Ser expulso da redação, aos berros, na minha primeira reportagem, foi uma estréia que eu realmente não esperava. Mas isso foi só começo de uma série de expulsões que iriam me acompanhar por toda a vida. E quando já estava próximo da saída, ainda sob os comentários irônicos na redação, me veio a dúvida: “Mas por que será que a matéria saiu? Já que estava impublicável, como disse o editor?”.

Obtive a resposta na esquina do jornal, quando encontrei Marcos Bahia, editor de cultura do Diário, às gargalhadas, bebendo cerveja e enrolando um baseado no posto de gasolina da Rua 26 de Agosto com Calógeras. “Cacete rapáiz! Pegou o barrigudo na veia hein!”, disse ele, rindo. Bahia havia sido meu professor de Introdução ao Jornalismo no primeiro ano da faculdade. Nos tornamos amigos quando fiz estágio no site experimental do curso. Nessa época, uma das minhas principais fontes de renda era com a venda de maconha para a “malucada” da Unifezes. Uma vez por mês, sempre às segundas, quando o movimento na boca era mais tranqüilo, pegava um ônibus até o bairro Zé Pereira e comprava um quilo de maconha por cem reais.
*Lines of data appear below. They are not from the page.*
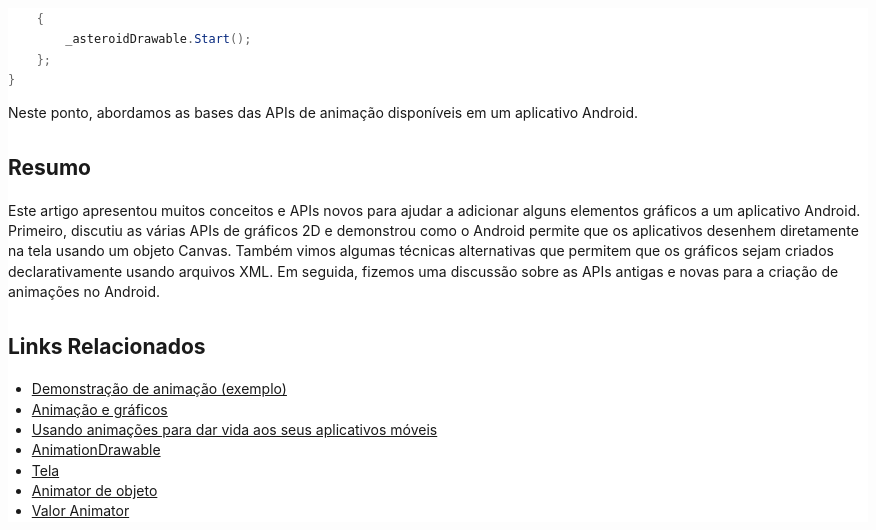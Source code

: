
 ```csharp
    {
        _asteroidDrawable.Start();
    };
}
```

Neste ponto, abordamos as bases das APIs de animação disponíveis em um aplicativo Android.

## <a name="summary"></a>Resumo

Este artigo apresentou muitos conceitos e APIs novos para ajudar a adicionar alguns elementos gráficos a um aplicativo Android. Primeiro, discutiu as várias APIs de gráficos 2D e demonstrou como o Android permite que os aplicativos desenhem diretamente na tela usando um objeto Canvas. Também vimos algumas técnicas alternativas que permitem que os gráficos sejam criados declarativamente usando arquivos XML. Em seguida, fizemos uma discussão sobre as APIs antigas e novas para a criação de animações no Android.

## <a name="related-links"></a>Links Relacionados

- [Demonstração de animação (exemplo)](/samples/xamarin/monodroid-samples/animationdemo)
- [Animação e gráficos](https://developer.android.com/guide/topics/graphics/index.html)
- [Usando animações para dar vida aos seus aplicativos móveis](https://youtu.be/ikSk_ILg3d0)
- [AnimationDrawable](xref:Android.Graphics.Drawables.AnimationDrawable)
- [Tela](xref:Android.Graphics.Canvas)
- [Animator de objeto](xref:Android.Animation.ObjectAnimator)
- [Valor Animator](xref:Android.Animation.ValueAnimator)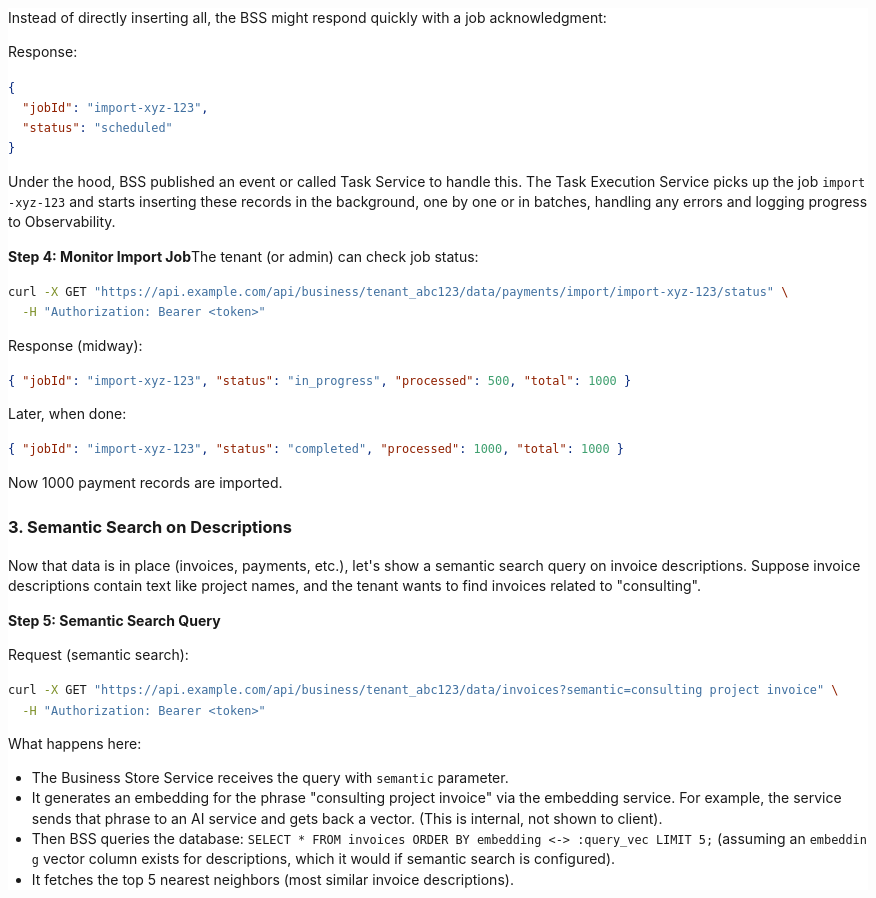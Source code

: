 Instead of directly inserting all, the BSS might respond quickly with a job acknowledgment:

Response:

```json
{
  "jobId": "import-xyz-123",
  "status": "scheduled"
}
```

Under the hood, BSS published an event or called Task Service to handle this. The Task Execution Service picks up the job `import-xyz-123` and starts inserting these records in the background, one by one or in batches, handling any errors and logging progress to Observability.


**Step 4: Monitor Import Job**The tenant (or admin) can check job status:

```bash
curl -X GET "https://api.example.com/api/business/tenant_abc123/data/payments/import/import-xyz-123/status" \
  -H "Authorization: Bearer <token>"
```

Response (midway):

```json
{ "jobId": "import-xyz-123", "status": "in_progress", "processed": 500, "total": 1000 }
```

Later, when done:

```json
{ "jobId": "import-xyz-123", "status": "completed", "processed": 1000, "total": 1000 }
```

Now 1000 payment records are imported.

### 3. Semantic Search on Descriptions

Now that data is in place (invoices, payments, etc.), let's show a semantic search query on invoice descriptions. Suppose invoice descriptions contain text like project names, and the tenant wants to find invoices related to "consulting".

**Step 5: Semantic Search Query**

Request (semantic search):

```bash
curl -X GET "https://api.example.com/api/business/tenant_abc123/data/invoices?semantic=consulting project invoice" \
  -H "Authorization: Bearer <token>"
```

What happens here:

* The Business Store Service receives the query with `semantic` parameter.
* It generates an embedding for the phrase "consulting project invoice" via the embedding service. For example, the service sends that phrase to an AI service and gets back a vector. (This is internal, not shown to client).
* Then BSS queries the database: `SELECT * FROM invoices ORDER BY embedding <-> :query_vec LIMIT 5;` (assuming an `embedding` vector column exists for descriptions, which it would if semantic search is configured).
* It fetches the top 5 nearest neighbors (most similar invoice descriptions).
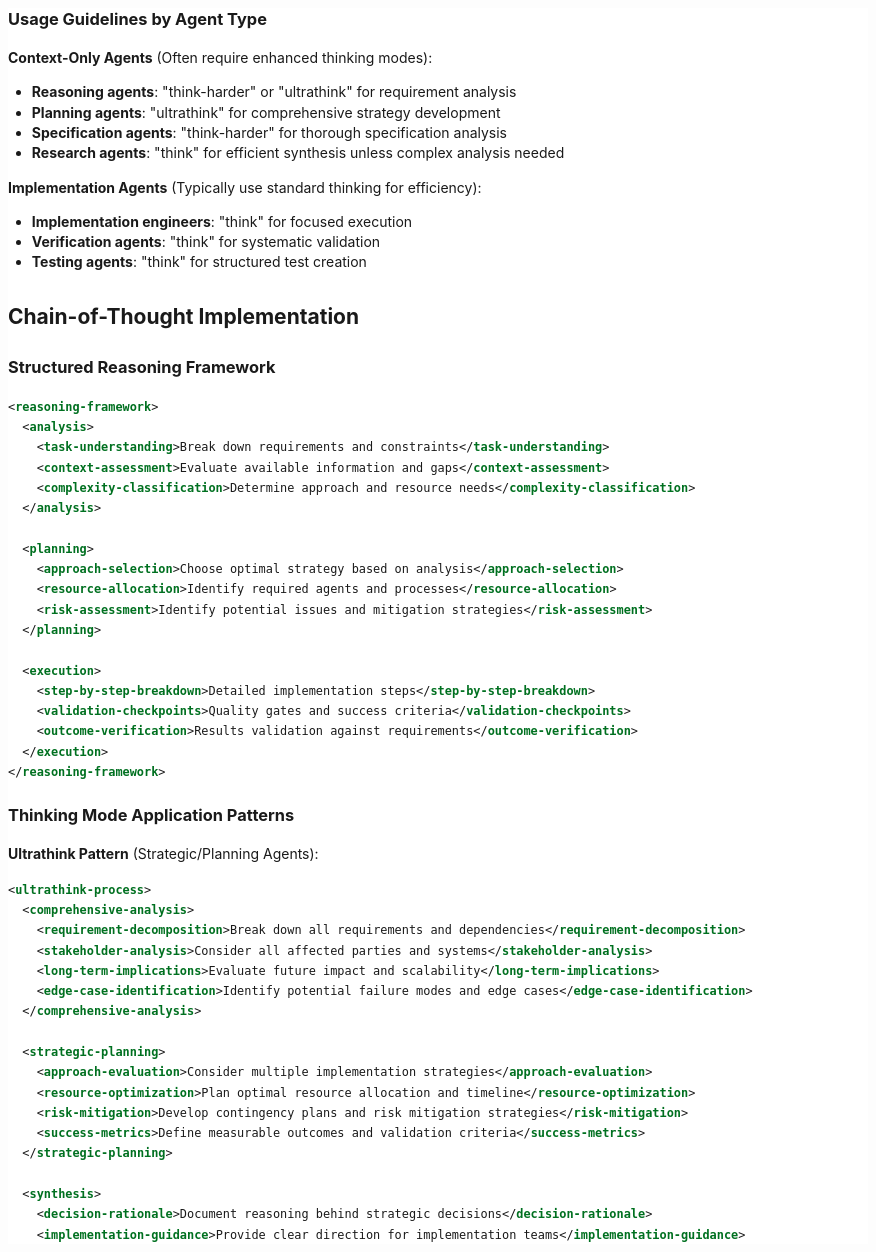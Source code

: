 ### Usage Guidelines by Agent Type

**Context-Only Agents** (Often require enhanced thinking modes):
- **Reasoning agents**: "think-harder" or "ultrathink" for requirement analysis
- **Planning agents**: "ultrathink" for comprehensive strategy development  
- **Specification agents**: "think-harder" for thorough specification analysis
- **Research agents**: "think" for efficient synthesis unless complex analysis needed

**Implementation Agents** (Typically use standard thinking for efficiency):
- **Implementation engineers**: "think" for focused execution
- **Verification agents**: "think" for systematic validation
- **Testing agents**: "think" for structured test creation

## Chain-of-Thought Implementation

### Structured Reasoning Framework

```xml
<reasoning-framework>
  <analysis>
    <task-understanding>Break down requirements and constraints</task-understanding>
    <context-assessment>Evaluate available information and gaps</context-assessment>
    <complexity-classification>Determine approach and resource needs</complexity-classification>
  </analysis>
  
  <planning>
    <approach-selection>Choose optimal strategy based on analysis</approach-selection>
    <resource-allocation>Identify required agents and processes</resource-allocation>
    <risk-assessment>Identify potential issues and mitigation strategies</risk-assessment>
  </planning>
  
  <execution>
    <step-by-step-breakdown>Detailed implementation steps</step-by-step-breakdown>
    <validation-checkpoints>Quality gates and success criteria</validation-checkpoints>
    <outcome-verification>Results validation against requirements</outcome-verification>
  </execution>
</reasoning-framework>
```

### Thinking Mode Application Patterns

**Ultrathink Pattern** (Strategic/Planning Agents):
```xml
<ultrathink-process>
  <comprehensive-analysis>
    <requirement-decomposition>Break down all requirements and dependencies</requirement-decomposition>
    <stakeholder-analysis>Consider all affected parties and systems</stakeholder-analysis>
    <long-term-implications>Evaluate future impact and scalability</long-term-implications>
    <edge-case-identification>Identify potential failure modes and edge cases</edge-case-identification>
  </comprehensive-analysis>
  
  <strategic-planning>
    <approach-evaluation>Consider multiple implementation strategies</approach-evaluation>
    <resource-optimization>Plan optimal resource allocation and timeline</resource-optimization>
    <risk-mitigation>Develop contingency plans and risk mitigation strategies</risk-mitigation>
    <success-metrics>Define measurable outcomes and validation criteria</success-metrics>
  </strategic-planning>
  
  <synthesis>
    <decision-rationale>Document reasoning behind strategic decisions</decision-rationale>
    <implementation-guidance>Provide clear direction for implementation teams</implementation-guidance>
```
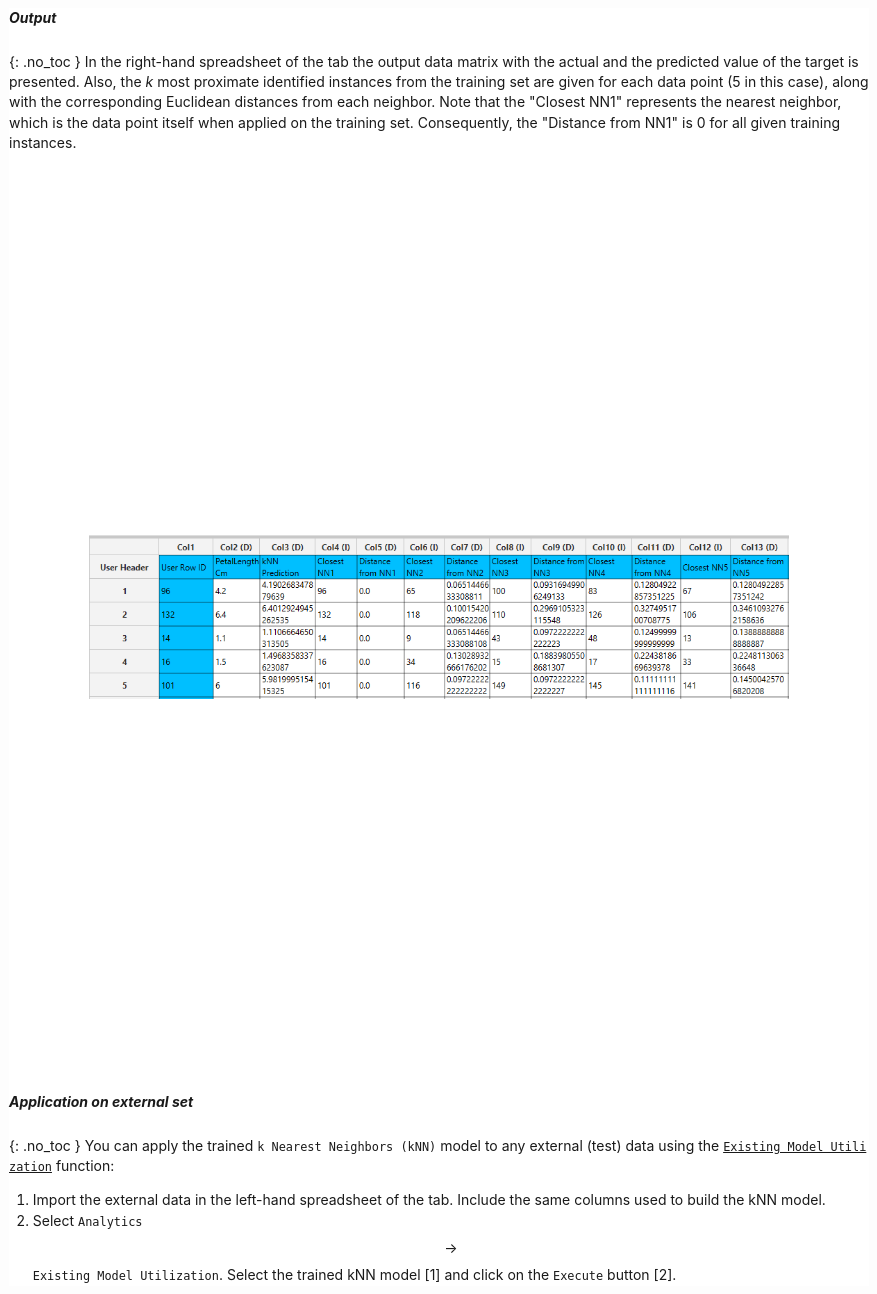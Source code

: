 ##### Output
{: .no_toc }
In the right-hand spreadsheet of the tab the output data matrix with the actual and the predicted value of the target is presented. Also, the _k_ most proximate identified instances from the training set are given for each data point (5 in this case), along with the corresponding Euclidean distances from each neighbor. Note that the  "Closest NN1" represents the nearest neighbor, which is the data point itself when applied on the training set. Consequently, the "Distance from NN1" is 0 for all given training instances.

<div style="text-align: center;">
<img src="images/Regression/knn-output.png" alt="kNN output" width="700" height="900" class="img-responsive">
</div> 

##### Application on external set
{: .no_toc }
You can apply the trained `k Nearest Neighbors (kNN)` model to any external (test) data using the [`Existing Model Utilization`](https://www.docs.isalos.novamechanics.com/existing-model-utilization.html) function:

1. Import the external data in the left-hand spreadsheet of the tab. Include the same columns used to build the kNN model.
1. Select `Analytics` $$\rightarrow$$ `Existing Model Utilization`. Select the trained kNN model [1] and click on the `Execute` button [2].

<div style="text-align: center;">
A planta era cultivada na cidade paraguaia de Captán Bado, perto de Pedro Juán Caballero, fronteira com Ponta Porã, no lado brasileiro. Captán Bado é conhecida pelo preço baixo e pela boa qualidade. E assim que terminavam as compras no Zé Pereira, chegava em casa e separava tudo em pacotinhos de cinqüenta reais.

Tirando o investimento inicial, conseguia lucrar quase seiscentos reais e ainda tinha maconha de sobra para fumar durante trinta dias. Além disso, a grana do “avião” servia para pagar o curso e, ao mesmo tempo, não precisar trabalhar de escravo como estagiário nos jornalecos e assessorias de imprensa lambe-saco da cidade. E como sempre tinha um tempo livre, dedicava a maior parte do tempo aos livros que “expropriava” em livrarias da moda.

Maconheiro nato, Bahia logo ficou sabendo do meu “canal”. E entre uma venda e outra, descobrimos vários gostos e amigos em comum. Saíamos quase todos os dias da redação direto para sua casa. Bahia e a esposa, Clara, jornalista de uma ONG no Pantanal, organizavam várias festas no minúsculo apartamento perto da Santa Casa, próximo à Estação Ferroviária.

O convite para fazer a cobertura do festival em Corumbá tinha sido uma indicação do próprio Bahia, que já havia abandonado o cargo de professor universitário para voltar ao jornalismo diário.

__Ô jacaré, não esquenta rapáiz. Tá certo que você cometeu vários erros, típicos de um principiante afoito. Coisas que você jamais deve fazer novamente. A não ser que você for escrever a partir de uma visão pessoal. Mas a sua matéria até que tava boa. Engraçada, pra falar a verdade. Acontece que eu precisava de um álibi bem forte pra sair fora dessa merda de jornal reaça da porra. E como a chefia não apareceu pra fechar a edição - na madrugada de domingo - coloquei sua matéria sem a bicha do Claudete saber”, me contou Bahia, soltando outra gargalhada:

__E agora que eu tô desempregado, e você sem a grana do frila, bora lá pra casa fumar um e comemorar essa que foi a sua primeira alfinetada.

Acendemos o que restava de um baseado e seguimos numa caminhada pela Travessa Lídia Baís, ao lado da Igreja Santo Antônio.